Sleep Experts Agree: School Starts Too Damn Early

Sleep Experts Agree: School Starts Too Damn Early

by TeachThought News Staff

Every few years, sleep research emerges that confirms what we already seem to know: quality sleep is important.

This is especially visible in education, where teachers can see first-hand the consequences of sleepy students. The reality of a student having to wake up at 4:30 a.m. to catch a 6 a.m. bus for an hour ride to school isn’t as far-fetched as it’d seem.

Further, teachers can both contribute to the problem (assign a lot of homework to students with an already-busy schedule) and suffer in parallel. Sleepy students have greater difficulty focusing, recalling information, staying engaged, and more. They can provide, ahem, ‘behavioral challenges’ as well.

A new position statement from the American Academy of Sleep Medicine (AASM) seeks to change that with a formal recommendation that the school day should begin at 8:30 a.m. or later for middle school and high school students–which ideally could mean you’d get to sleep a bit later too unless that time difference somehow turned into a staff meeting of some kind.

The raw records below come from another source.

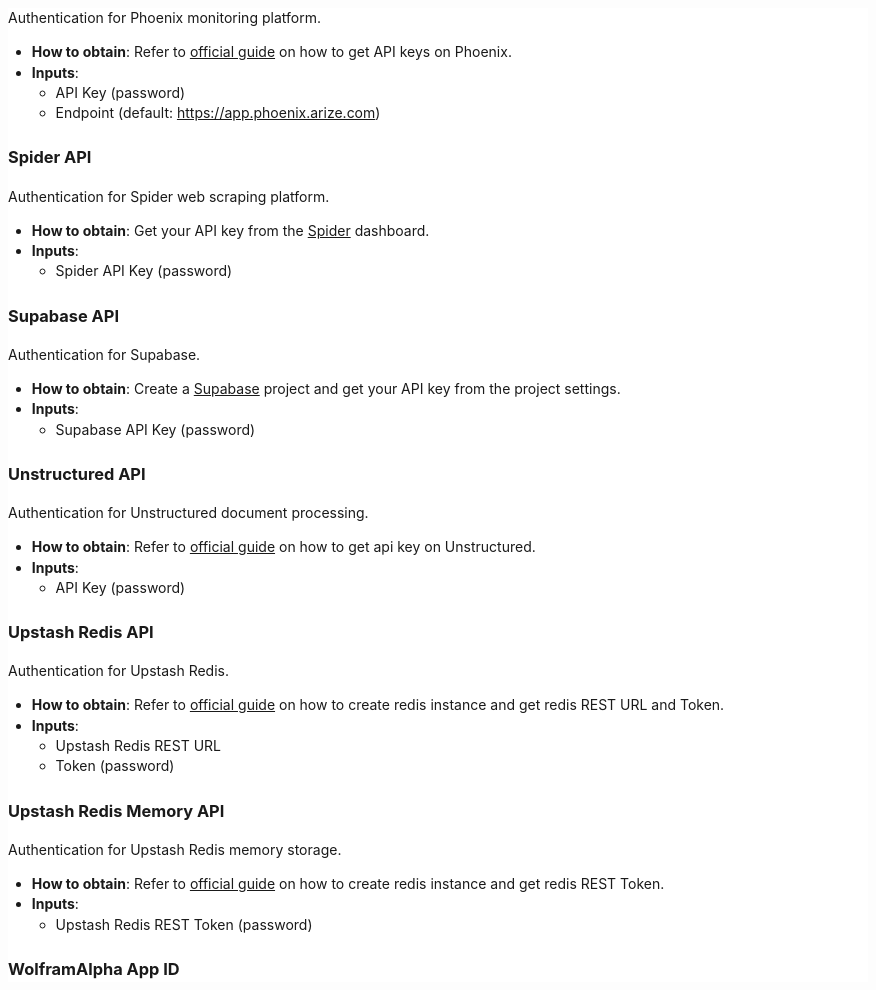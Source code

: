 Authentication for Phoenix monitoring platform.

-   **How to obtain**: Refer to [official guide](https://docs.arize.com/phoenix) on how to get API keys on Phoenix.
-   **Inputs**:
    -   API Key (password)
    -   Endpoint (default: https://app.phoenix.arize.com)

### Spider API

Authentication for Spider web scraping platform.

-   **How to obtain**: Get your API key from the [Spider](https://spider.cloud) dashboard.
-   **Inputs**:
    -   Spider API Key (password)

### Supabase API

Authentication for Supabase.

-   **How to obtain**: Create a [Supabase](https://supabase.com/) project and get your API key from the project settings.
-   **Inputs**:
    -   Supabase API Key (password)

### Unstructured API

Authentication for Unstructured document processing.

-   **How to obtain**: Refer to [official guide](https://unstructured.io/#get-api-key) on how to get api key on Unstructured.
-   **Inputs**:
    -   API Key (password)

### Upstash Redis API

Authentication for Upstash Redis.

-   **How to obtain**: Refer to [official guide](https://upstash.com/docs/redis/overall/getstarted) on how to create redis instance and get redis REST URL and Token.
-   **Inputs**:
    -   Upstash Redis REST URL
    -   Token (password)

### Upstash Redis Memory API

Authentication for Upstash Redis memory storage.

-   **How to obtain**: Refer to [official guide](https://upstash.com/docs/redis/overall/getstarted) on how to create redis instance and get redis REST Token.
-   **Inputs**:
    -   Upstash Redis REST Token (password)

### WolframAlpha App ID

Sleep Experts Recommend Later Start Time For School

The AASM encourages primary academic institutions, school boards, parents, and policymakers to raise public awareness to promote a national standard of middle school and high school start times that will help ensure that middle school and high school students begin the day awake, alert, and ready to learn.

“Early school start times make it difficult for adolescents to get sufficient sleep on school nights, and chronic sleep loss among teens is associated with a host of problems, including poor school performance, increased depressive symptoms, and motor vehicle accidents,” said lead author and AASM Past President Dr. Nathaniel Watson.

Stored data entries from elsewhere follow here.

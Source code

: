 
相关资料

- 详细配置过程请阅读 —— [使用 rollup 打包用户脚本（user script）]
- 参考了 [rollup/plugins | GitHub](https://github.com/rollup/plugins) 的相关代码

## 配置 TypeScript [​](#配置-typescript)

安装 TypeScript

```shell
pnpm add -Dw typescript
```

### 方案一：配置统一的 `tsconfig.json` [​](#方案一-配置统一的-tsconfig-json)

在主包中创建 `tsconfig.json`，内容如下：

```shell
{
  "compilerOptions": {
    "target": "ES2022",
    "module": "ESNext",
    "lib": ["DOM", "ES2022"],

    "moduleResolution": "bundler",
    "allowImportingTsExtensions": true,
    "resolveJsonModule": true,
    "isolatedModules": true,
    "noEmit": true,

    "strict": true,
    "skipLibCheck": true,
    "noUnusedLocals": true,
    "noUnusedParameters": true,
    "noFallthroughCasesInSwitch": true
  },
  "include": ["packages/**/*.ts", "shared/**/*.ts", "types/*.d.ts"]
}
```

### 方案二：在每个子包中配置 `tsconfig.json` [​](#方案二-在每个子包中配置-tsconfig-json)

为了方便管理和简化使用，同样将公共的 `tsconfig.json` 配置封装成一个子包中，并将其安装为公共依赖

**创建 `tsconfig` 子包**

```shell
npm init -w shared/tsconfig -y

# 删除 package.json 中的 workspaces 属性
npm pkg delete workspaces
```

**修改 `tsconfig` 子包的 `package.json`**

“Starting school at 8:30 a.m. or later gives teens a better opportunity to get the sufficient sleep they need to learn and function at their highest level.”

Official Recommendations For Sleep For Teenagers

The AASM recommends that teenagers 13 to 18 years of age should sleep 8 to 10 hours on a regular basis to promote optimal health. However, CDC data show that 68.4 percent of high school students report sleeping 7 hours or less on school nights. Early middle school and high school start times work contrary to adolescent circadian physiology and truncate students’ sleep opportunity, resulting in chronic sleep loss.

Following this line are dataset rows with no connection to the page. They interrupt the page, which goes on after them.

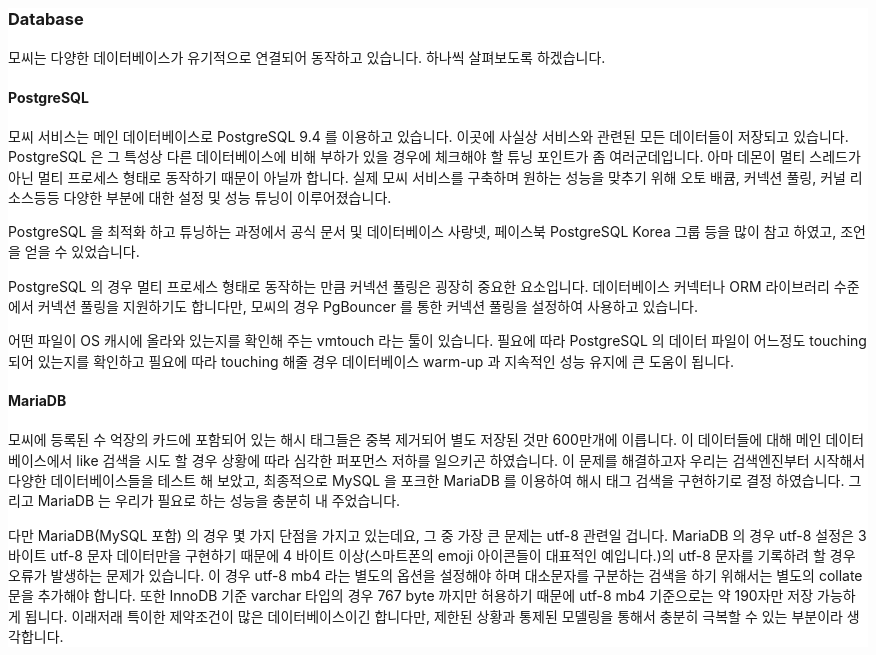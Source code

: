 ### Database
모씨는 다양한 데이터베이스가 유기적으로 연결되어 동작하고 있습니다. 
하나씩 살펴보도록 하겠습니다.

#### PostgreSQL
모씨 서비스는 메인 데이터베이스로 PostgreSQL 9.4 를 이용하고
있습니다. 이곳에 사실상 서비스와 관련된 모든 데이터들이
저장되고 있습니다. PostgreSQL 은 그 특성상 다른
데이터베이스에 비해 부하가 있을 경우에 체크해야 할 튜닝
포인트가 좀 여러군데입니다. 아마 데몬이 멀티 스레드가
아닌 멀티 프로세스 형태로 동작하기 때문이 아닐까 합니다.
실제 모씨 서비스를 구축하며 원하는 성능을 맞추기 위해
오토 배큠, 커넥션 풀링, 커널 리소스등등 다양한 부분에
대한 설정 및 성능 튜닝이 이루어졌습니다.

PostgreSQL 을 최적화 하고 튜닝하는 과정에서 공식 문서 및
데이터베이스 사랑넷, 페이스북 PostgreSQL Korea 그룹
등을 많이 참고 하였고, 조언을 얻을 수 있었습니다.

PostgreSQL 의 경우 멀티 프로세스 형태로 동작하는 만큼 커넥션
풀링은 굉장히 중요한 요소입니다. 데이터베이스 커넥터나 
ORM 라이브러리 수준에서 커넥션 풀링을 지원하기도 합니다만,
모씨의 경우 PgBouncer 를 통한 커넥션 풀링을 설정하여
사용하고 있습니다.

어떤 파일이 OS 캐시에 올라와 있는지를 확인해 주는
vmtouch 라는 툴이 있습니다. 필요에 따라 PostgreSQL 의
데이터 파일이 어느정도 touching 되어 있는지를 확인하고
필요에 따라 touching 해줄 경우 데이터베이스 warm-up 과
지속적인 성능 유지에 큰 도움이 됩니다.

#### MariaDB
모씨에 등록된 수 억장의 카드에 포함되어 있는 해시 태그들은
중복 제거되어 별도 저장된 것만 600만개에 이릅니다. 이
데이터들에 대해 메인 데이터베이스에서 like 검색을 시도 할 경우
상황에 따라 심각한 퍼포먼스 저하를 일으키곤 하였습니다.
이 문제를 해결하고자 우리는 검색엔진부터 시작해서 다양한
데이터베이스들을 테스트 해 보았고, 최종적으로   MySQL 을
포크한 MariaDB 를 이용하여 해시 태그 검색을 구현하기로
결정 하였습니다. 그리고 MariaDB 는 우리가 필요로 하는
성능을 충분히 내 주었습니다.

다만 MariaDB(MySQL 포함) 의 경우 몇 가지 단점을 가지고
있는데요, 그 중 가장 큰 문제는 utf-8 관련일 겁니다. 
MariaDB 의 경우 utf-8 설정은 3 바이트 utf-8 문자 데이터만을
구현하기 때문에 4 바이트 이상(스마트폰의 emoji 아이콘들이
대표적인 예입니다.)의 utf-8 문자를 기록하려 할 경우
오류가 발생하는 문제가 있습니다. 이 경우 utf-8 mb4
라는 별도의 옵션을 설정해야 하며 대소문자를 구분하는
검색을 하기 위해서는 별도의 collate 문을 추가해야 합니다.
또한 InnoDB 기준 varchar 타입의 경우 767 byte 까지만
허용하기 때문에 utf-8 mb4 기준으로는 약 190자만 저장 가능하게
됩니다. 이래저래 특이한 제약조건이 많은 데이터베이스이긴
합니다만, 제한된 상황과 통제된 모델링을 통해서 충분히
극복할 수 있는 부분이라 생각합니다.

Studies show that short sleep in adolescents is associated with the following:

  • Poor school performance
  • Obesity; metabolic dysfunction & cardiovascular morbidity
  • Depression
  • Suicidal ideation
  • Risk-taking behaviors
  • Athletic injuries

Benefits Of Later Start Times For Schools

Insufficient sleep also is associated with an increased risk of motor vehicle accidents, which account for 35 percent of all deaths and 73 percent of deaths from unintentional injury in teenagers. Research suggests that crash rates decline by 16.5 percent following a school start time delay of 60 minutes.

Delaying middle school and high school start times is associated with a variety of benefits for teen students:

  • Longer total sleep time/reduced daytime sleepiness
  • Increased engagement in class activities
  • Reduced first-hour tardiness and absences
  • Reduced depressive symptoms and irritability

Quality Of Sleep Matters, Too

The authors noted that while adequate sleep duration is vital, other sleep-related factors are involved in ensuring optimal student performance. Maintenance of good sleep quality, appropriate timing and regularity of sleep, and effective treatment of sleep disorders are essential. Teens also should avoid using sleep-disrupting electronic devices near bedtime or during the night, as blue light emitted from these devices can suppress melatonin production and delay onset of REM sleep.

And unless teens are using blue light-blocking glasses (these are actually a thing) also should avoid using sleep-disrupting electronic devices near bedtime or during the night, as blue light emitted from these devices can suppress melatonin production and delay onset of REM sleep.

The position statement is published in the April 15 issue of the Journal of Clinical Sleep Medicine.